Output the records in full, exactly as given.
Start of Dataset content
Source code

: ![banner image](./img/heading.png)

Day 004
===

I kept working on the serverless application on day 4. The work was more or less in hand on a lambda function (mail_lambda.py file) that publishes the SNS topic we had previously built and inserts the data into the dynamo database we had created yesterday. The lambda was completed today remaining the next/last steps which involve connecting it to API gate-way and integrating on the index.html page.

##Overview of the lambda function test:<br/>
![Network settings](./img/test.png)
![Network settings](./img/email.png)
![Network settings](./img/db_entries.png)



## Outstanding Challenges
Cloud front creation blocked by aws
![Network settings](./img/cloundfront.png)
End of Dataset content
Finished task.
Source code

: ![banner image](./img/heading.png)

Day 004
===

I kept working on the serverless application on day 4. The work was more or less in hand on a lambda function (mail_lambda.py file) that publishes the SNS topic we had previously built and inserts the data into the dynamo database we had created yesterday. The lambda was completed today remaining the next/last steps which involve connecting it to API gate-way and integrating on the index.html page.

##Overview of the lambda function test:<br/>
![Network settings](./img/test.png)
![Network settings](./img/email.png)
![Network settings](./img/db_entries.png)



## Outstanding Challenges
Cloud front creation blocked by aws
![Network settings](./img/cloundfront.png)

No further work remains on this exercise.